Directions
A word-for-word copy of the listing is what's needed; leave out every image.
--------
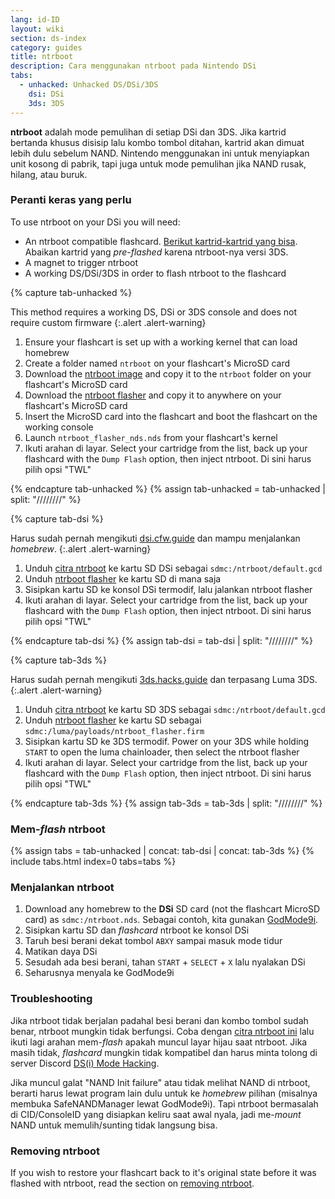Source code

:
 ```yaml
---
lang: id-ID
layout: wiki
section: ds-index
category: guides
title: ntrboot
description: Cara menggunakan ntrboot pada Nintendo DSi
tabs:
  - unhacked: Unhacked DS/DSi/3DS
    dsi: DSi
    3ds: 3DS
---
```


**ntrboot** adalah mode pemulihan di setiap DSi dan 3DS. Jika kartrid bertanda khusus disisip lalu kombo tombol ditahan, kartrid akan dimuat lebih dulu sebelum NAND. Nintendo menggunakan ini untuk menyiapkan unit kosong di pabrik, tapi juga untuk mode pemulihan jika NAND rusak, hilang, atau buruk.

### Peranti keras yang perlu

To use ntrboot on your DSi you will need:

- An ntrboot compatible flashcard. [Berikut kartrid-kartrid yang bisa](https://www.flashcarts.net/ntrboot-ds-carts.html?tab=flashable). Abaikan kartrid yang <i>pre-flashed</i> karena ntrboot-nya versi 3DS.
- A magnet to trigger ntrboot
- A working DS/DSi/3DS in order to flash ntrboot to the flashcard

{% capture tab-unhacked %}

This method requires a working DS, DSi or 3DS console and does not require custom firmware
{:.alert .alert-warning}

1. Ensure your flashcart is set up with a working kernel that can load homebrew
2. Create a folder named `ntrboot` on your flashcart's MicroSD card
3. Download the [ntrboot image](/assets/files/default.gcd) and copy it to the `ntrboot` folder on your flashcart's MicroSD card
4. Download the [ntrboot flasher](/assets/files/ntrboot_flasher_nds.nds) and copy it to anywhere on your flashcart's MicroSD card
5. Insert the MicroSD card into the flashcart and boot the flashcart on the working console
6. Launch `ntrboot_flasher_nds.nds` from your flashcart's kernel
7. Ikuti arahan di layar. Select your cartridge from the list, back up your flashcard with the `Dump Flash` option, then inject ntrboot. Di sini harus pilih opsi "TWL"

{% endcapture tab-unhacked %}
{% assign tab-unhacked = tab-unhacked | split: "////////" %}

{% capture tab-dsi %}

Harus sudah pernah mengikuti [dsi.cfw.guide](https://dsi.cfw.guide) dan mampu menjalankan <i>homebrew</i>.
{:.alert .alert-warning}

1. Unduh [citra ntrboot](/assets/files/default.gcd) ke kartu SD DSi sebagai `sdmc:/ntrboot/default.gcd`
2. Unduh [ntrboot flasher](/assets/files/ntrboot_flasher_nds.nds) ke kartu SD di mana saja
3. Sisipkan kartu SD ke konsol DSi termodif, lalu jalankan ntrboot flasher
4. Ikuti arahan di layar. Select your cartridge from the list, back up your flashcard with the `Dump Flash` option, then inject ntrboot. Di sini harus pilih opsi "TWL"

{% endcapture tab-dsi %}
{% assign tab-dsi = tab-dsi | split: "////////" %}

{% capture tab-3ds %}

Harus sudah pernah mengikuti [3ds.hacks.guide](https://3ds.hacks.guide) dan terpasang Luma 3DS.
{:.alert .alert-warning}

1. Unduh [citra ntrboot](/assets/files/default.gcd) ke kartu SD 3DS sebagai `sdmc:/ntrboot/default.gcd`
2. Unduh [ntrboot flasher](/assets/files/ntrboot_flasher.firm) ke kartu SD sebagai `sdmc:/luma/payloads/ntrboot_flasher.firm`
3. Sisipkan kartu SD ke 3DS termodif. Power on your 3DS while holding `START` to open the luma chainloader, then select the ntrboot flasher
4. Ikuti arahan di layar. Select your cartridge from the list, back up your flashcard with the `Dump Flash` option, then inject ntrboot. Di sini harus pilih opsi "TWL"

{% endcapture tab-3ds %}
{% assign tab-3ds = tab-3ds | split: "////////" %}

### Mem-<i>flash</i> ntrboot

{% assign tabs = tab-unhacked | concat: tab-dsi | concat: tab-3ds %}
{% include tabs.html index=0 tabs=tabs %}

### Menjalankan ntrboot

1. Download any homebrew to the **DSi** SD card (not the flashcart MicroSD card) as `sdmc:/ntrboot.nds`. Sebagai contoh, kita gunakan [GodMode9i](https://github.com/DS-Homebrew/GodMode9i/releases/).
2. Sisipkan kartu SD dan <i>flashcard</i> ntrboot ke konsol DSi
3. Taruh besi berani dekat tombol `ABXY` sampai masuk mode tidur
4. Matikan daya DSi
5. Sesudah ada besi berani, tahan `START` + `SELECT` + `X` lalu nyalakan DSi
6. Seharusnya menyala ke GodMode9i

### Troubleshooting

Jika ntrboot tidak berjalan padahal besi berani dan kombo tombol sudah benar, ntrboot mungkin tidak berfungsi. Coba dengan [citra ntrboot ini](/assets/files/default_green.gcd) lalu ikuti lagi arahan mem-<i>flash</i> apakah muncul layar hijau saat ntrboot. Jika masih tidak, <i>flashcard</i> mungkin tidak kompatibel dan harus minta tolong di server Discord [DS(i) Mode Hacking](https://ds-homebrew.com/discord).

Jika muncul galat "NAND Init failure" atau tidak melihat NAND di ntrboot, berarti harus lewat program lain dulu untuk ke <i>homebrew</i> pilihan (misalnya membuka SafeNANDManager lewat GodMode9i). Tapi ntrboot bermasalah di CID/ConsoleID yang disiapkan keliru saat awal nyala, jadi me-<i>mount</i> NAND untuk memulih/sunting tidak langsung bisa.

### Removing ntrboot

If you wish to restore your flashcart back to it's original state before it was flashed with ntrboot, read the section on [removing ntrboot](/ds-index/removing-ntrboot).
--------
Written answer
Source code

:
 ```yaml
---
lang: id-ID
layout: wiki
section: ds-index
category: guides
title: ntrboot
description: Cara menggunakan ntrboot pada Nintendo DSi
tabs:
  - unhacked: Unhacked DS/DSi/3DS
    dsi: DSi
    3ds: 3DS
---
```


**ntrboot** adalah mode pemulihan di setiap DSi dan 3DS. Jika kartrid bertanda khusus disisip lalu kombo tombol ditahan, kartrid akan dimuat lebih dulu sebelum NAND. Nintendo menggunakan ini untuk menyiapkan unit kosong di pabrik, tapi juga untuk mode pemulihan jika NAND rusak, hilang, atau buruk.

### Peranti keras yang perlu

To use ntrboot on your DSi you will need:

- An ntrboot compatible flashcard. [Berikut kartrid-kartrid yang bisa](https://www.flashcarts.net/ntrboot-ds-carts.html?tab=flashable). Abaikan kartrid yang <i>pre-flashed</i> karena ntrboot-nya versi 3DS.
- A magnet to trigger ntrboot
- A working DS/DSi/3DS in order to flash ntrboot to the flashcard

{% capture tab-unhacked %}

This method requires a working DS, DSi or 3DS console and does not require custom firmware
{:.alert .alert-warning}

1. Ensure your flashcart is set up with a working kernel that can load homebrew
2. Create a folder named `ntrboot` on your flashcart's MicroSD card
3. Download the [ntrboot image](/assets/files/default.gcd) and copy it to the `ntrboot` folder on your flashcart's MicroSD card
4. Download the [ntrboot flasher](/assets/files/ntrboot_flasher_nds.nds) and copy it to anywhere on your flashcart's MicroSD card
5. Insert the MicroSD card into the flashcart and boot the flashcart on the working console
6. Launch `ntrboot_flasher_nds.nds` from your flashcart's kernel
7. Ikuti arahan di layar. Select your cartridge from the list, back up your flashcard with the `Dump Flash` option, then inject ntrboot. Di sini harus pilih opsi "TWL"

{% endcapture tab-unhacked %}
{% assign tab-unhacked = tab-unhacked | split: "////////" %}

{% capture tab-dsi %}

Harus sudah pernah mengikuti [dsi.cfw.guide](https://dsi.cfw.guide) dan mampu menjalankan <i>homebrew</i>.
{:.alert .alert-warning}

1. Unduh [citra ntrboot](/assets/files/default.gcd) ke kartu SD DSi sebagai `sdmc:/ntrboot/default.gcd`
2. Unduh [ntrboot flasher](/assets/files/ntrboot_flasher_nds.nds) ke kartu SD di mana saja
3. Sisipkan kartu SD ke konsol DSi termodif, lalu jalankan ntrboot flasher
4. Ikuti arahan di layar. Select your cartridge from the list, back up your flashcard with the `Dump Flash` option, then inject ntrboot. Di sini harus pilih opsi "TWL"

{% endcapture tab-dsi %}
{% assign tab-dsi = tab-dsi | split: "////////" %}

{% capture tab-3ds %}

Harus sudah pernah mengikuti [3ds.hacks.guide](https://3ds.hacks.guide) dan terpasang Luma 3DS.
{:.alert .alert-warning}

1. Unduh [citra ntrboot](/assets/files/default.gcd) ke kartu SD 3DS sebagai `sdmc:/ntrboot/default.gcd`
2. Unduh [ntrboot flasher](/assets/files/ntrboot_flasher.firm) ke kartu SD sebagai `sdmc:/luma/payloads/ntrboot_flasher.firm`
3. Sisipkan kartu SD ke 3DS termodif. Power on your 3DS while holding `START` to open the luma chainloader, then select the ntrboot flasher
4. Ikuti arahan di layar. Select your cartridge from the list, back up your flashcard with the `Dump Flash` option, then inject ntrboot. Di sini harus pilih opsi "TWL"

{% endcapture tab-3ds %}
{% assign tab-3ds = tab-3ds | split: "////////" %}

### Mem-<i>flash</i> ntrboot

{% assign tabs = tab-unhacked | concat: tab-dsi | concat: tab-3ds %}
{% include tabs.html index=0 tabs=tabs %}

### Menjalankan ntrboot

1. Download any homebrew to the **DSi** SD card (not the flashcart MicroSD card) as `sdmc:/ntrboot.nds`. Sebagai contoh, kita gunakan [GodMode9i](https://github.com/DS-Homebrew/GodMode9i/releases/).
2. Sisipkan kartu SD dan <i>flashcard</i> ntrboot ke konsol DSi
3. Taruh besi berani dekat tombol `ABXY` sampai masuk mode tidur
4. Matikan daya DSi
5. Sesudah ada besi berani, tahan `START` + `SELECT` + `X` lalu nyalakan DSi
6. Seharusnya menyala ke GodMode9i

### Troubleshooting

Jika ntrboot tidak berjalan padahal besi berani dan kombo tombol sudah benar, ntrboot mungkin tidak berfungsi. Coba dengan [citra ntrboot ini](/assets/files/default_green.gcd) lalu ikuti lagi arahan mem-<i>flash</i> apakah muncul layar hijau saat ntrboot. Jika masih tidak, <i>flashcard</i> mungkin tidak kompatibel dan harus minta tolong di server Discord [DS(i) Mode Hacking](https://ds-homebrew.com/discord).

Jika muncul galat "NAND Init failure" atau tidak melihat NAND di ntrboot, berarti harus lewat program lain dulu untuk ke <i>homebrew</i> pilihan (misalnya membuka SafeNANDManager lewat GodMode9i). Tapi ntrboot bermasalah di CID/ConsoleID yang disiapkan keliru saat awal nyala, jadi me-<i>mount</i> NAND untuk memulih/sunting tidak langsung bisa.

### Removing ntrboot

If you wish to restore your flashcart back to it's original state before it was flashed with ntrboot, read the section on [removing ntrboot](/ds-index/removing-ntrboot).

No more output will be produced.